Introduction

The Supreme Court handed down its judgment in JSC BTA Bank v Khrapunov [2018] UKSC 19, the latest in a long line of decisions concerning Mr Ablyazov, on 21 March 2018. The decision will now sit on the shelf of economic torts lawyers, next to those of the House of Lords in OBG Ltd v Allan [2008] AC 1 and Revenue and Customs Commrs v Total Network SL [2008] 1 AC 1174. Much like those decisions, it does not mark the last word in this area of the law. It goes some way to elucidating the boundaries of the enquiry as to which acts may serve as "unlawful means", in an unlawful means conspiracy. However, precisely which acts will so serve remains as open a question as it ever did: quite deliberately so, it would seem from the judgment.

In the more concrete aspects of the decision, the Supreme Court held that:

1) Contempt of court constitutes an unlawful means for the purposes of an unlawful means conspiracy.

2) In determining jurisdiction for torts under the Lugano Convention (and, by reason of largely identical provisions, the recast Brussels Regulation), the Court should be looking to identify the event which "sets the tort in motion" when ascertaining the place of the relevant "harmful event". In a conspiracy, that will be the place where the "conspiratorial agreement" was first reached. Here, that was England, and so the English Court enjoyed jurisdiction over the claim.

3) The existence of a private law action for damages for contempt of court is, as a minimum, arguable.

Those aspects of the decision are easy enough to follow from a reading of the judgment. The focus of this article is on the potentially more problematic aspects of the decision, and on the implications it may have for claims in unlawful means conspiracy more generally.

The Facts

Mr Ablyazov, the former chairman and controlling shareholder of JSC BTA Bank, fled to England and was granted asylum in 2009. He was promptly sued, the Bank alleging that he had embezzled some $6bn. It obtained worldwide freezing orders and the usual associated orders for disclosure as to his assets. In 2010 the High Court appointed receivers over his assets. Later, it became clear that Mr Ablyazov had failed to disclose significant assets, which he had sought to place beyond reach through a web of undisclosed companies. He was sentenced to 22 months' imprisonment for contempt of court, and has since disappeared.

The Bank then brought a claim against Mr Ablyazov and his son-in-law, Mr Khrapunov, who is based in Switzerland. It alleged that the two men were involved in an unlawful means conspiracy, pursuant to which Mr Khrapunov - aware of the freezing and receivership orders - entered into a combination/agreement with Mr Ablyazov to help dissipate and conceal his assets.
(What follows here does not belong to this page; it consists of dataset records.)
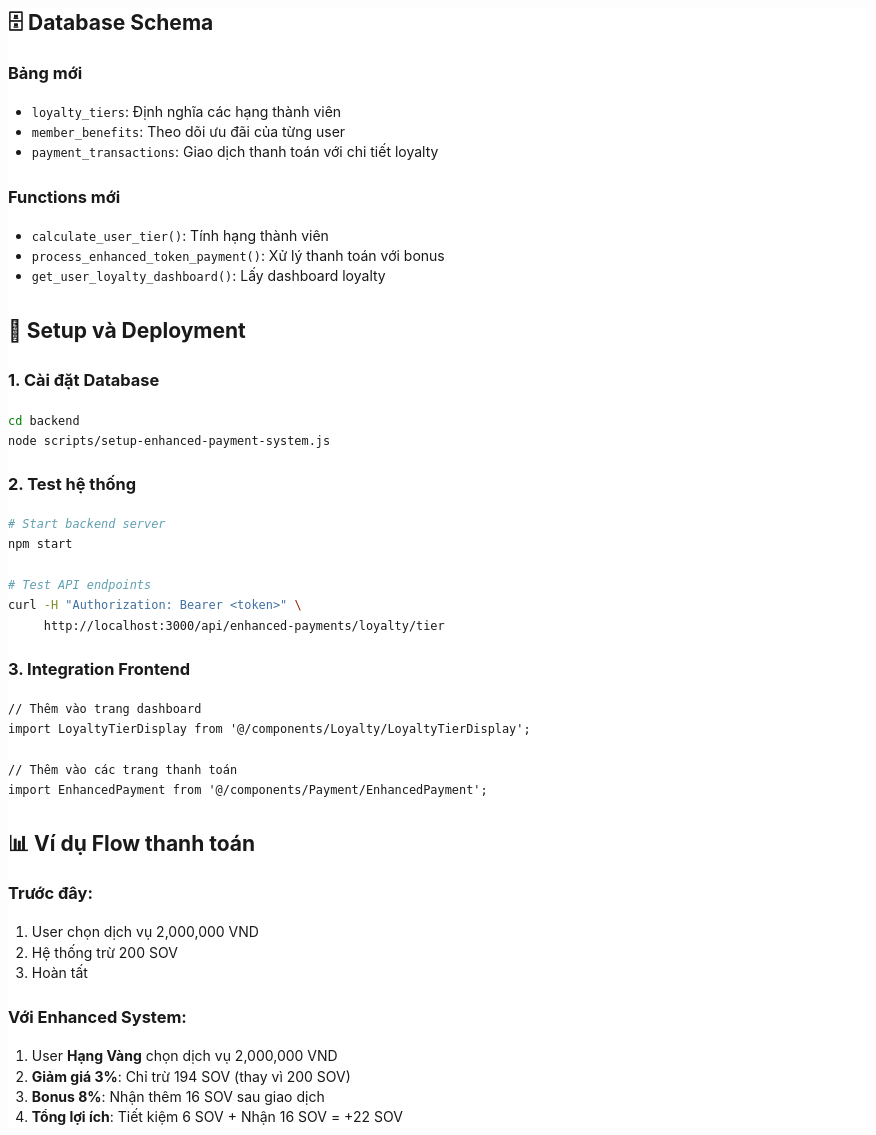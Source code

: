 ## 🗄️ Database Schema

### Bảng mới
- `loyalty_tiers`: Định nghĩa các hạng thành viên
- `member_benefits`: Theo dõi ưu đãi của từng user
- `payment_transactions`: Giao dịch thanh toán với chi tiết loyalty

### Functions mới
- `calculate_user_tier()`: Tính hạng thành viên
- `process_enhanced_token_payment()`: Xử lý thanh toán với bonus
- `get_user_loyalty_dashboard()`: Lấy dashboard loyalty

## 🚀 Setup và Deployment

### 1. Cài đặt Database
```bash
cd backend
node scripts/setup-enhanced-payment-system.js
```

### 2. Test hệ thống
```bash
# Start backend server
npm start

# Test API endpoints
curl -H "Authorization: Bearer <token>" \
     http://localhost:3000/api/enhanced-payments/loyalty/tier
```

### 3. Integration Frontend
```tsx
// Thêm vào trang dashboard
import LoyaltyTierDisplay from '@/components/Loyalty/LoyaltyTierDisplay';

// Thêm vào các trang thanh toán
import EnhancedPayment from '@/components/Payment/EnhancedPayment';
```

## 📊 Ví dụ Flow thanh toán

### Trước đây:
1. User chọn dịch vụ 2,000,000 VND
2. Hệ thống trừ 200 SOV
3. Hoàn tất

### Với Enhanced System:
1. User **Hạng Vàng** chọn dịch vụ 2,000,000 VND  
2. **Giảm giá 3%**: Chỉ trừ 194 SOV (thay vì 200 SOV)
3. **Bonus 8%**: Nhận thêm 16 SOV sau giao dịch
4. **Tổng lợi ích**: Tiết kiệm 6 SOV + Nhận 16 SOV = +22 SOV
Mr Khrapunov was said to have played a key role in dealing with assets held by foreign companies, and in concealing what had become of them.

The "unlawful means" relied upon were repeated breaches of the freezing and receivership orders, in contempt of court. The first instance judge held that the agreement to conspire was hatched in England. This entailed that jurisdiction was founded in England, notwithstanding that all other steps taken pursuant to the conspiracy occurred outside England. He further held that contempt of court constituted an unlawful means for the tort of unlawful means of conspiracy. Mr Khrapunov appealed to the Court of Appeal and to the Supreme Court on both points; both times unsuccessfully.

Economic Torts & Conspiracy

The Supreme Court's decision is interesting, both in providing a useful explanation as to the general judicial caution in approaching the economic torts, and in attempting to provide a unifying rationale underpinning the two species of conspiracy.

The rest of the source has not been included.